For the entries below, count the lines that contain the word "next" and reply with that number only.

-----

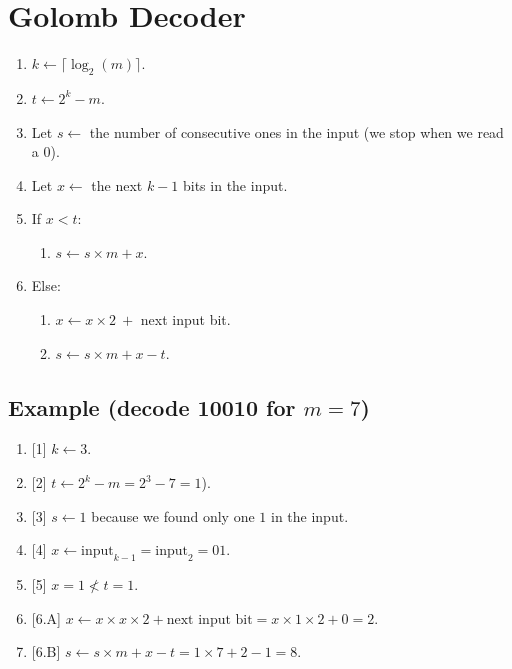 \section{Golomb Decoder}
\begin{enumerate}
\def\labelenumi{\arabic{enumi}.}
\tightlist
\item
  \(k\leftarrow\lceil\log_2(m)\rceil\).
\item
  \(t\leftarrow 2^k-m\).
\item
  Let \(s\leftarrow\) the number of consecutive ones in the input (we
  stop when we read a \(0\)).
\item
  Let \(x\leftarrow\) the next \(k-1\) bits in the input.
\item
  If \(x<t\):
  \begin{enumerate}
  \def\labelenumii{\arabic{enumii}.}
  \tightlist
  \item
    \(s\leftarrow s\times m+x\).
  \end{enumerate}
\item
  Else:
  \begin{enumerate}
  \def\labelenumii{\arabic{enumii}.}
  \tightlist
  \item
    \(x\leftarrow x\times 2~+\) next input bit.
  \item
    \(s\leftarrow s\times m+x-t\).
  \end{enumerate}
\end{enumerate}

\subsection{Example (decode 10010 for $m=7$)}
\begin{enumerate}
\def\labelenumi{\arabic{enumi}.}
\tightlist
\item
  {[}1{]} \(k\leftarrow 3\).
\item
  {[}2{]} \(t\leftarrow 2^k-m = 2^3-7=1\)).
\item
  {[}3{]} \(s\leftarrow 1\) because we found only one \(1\) in the
  input.
\item
  {[}4{]} \(x\leftarrow \text{input}_{k-1} = \text{input}_2 = 01\).
\item
  {[}5{]} \(x=1\nless t=1\).
\item
  {[}6.A{]}
  \(x\leftarrow x\times x\times 2+\text{next input bit} = x\times 1\times 2+0 = 2\).
\item
  {[}6.B{]} \(s\leftarrow s\times m+x-t = 1\times 7+2-1=8\).
\end{enumerate}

-----

# Result of this task
3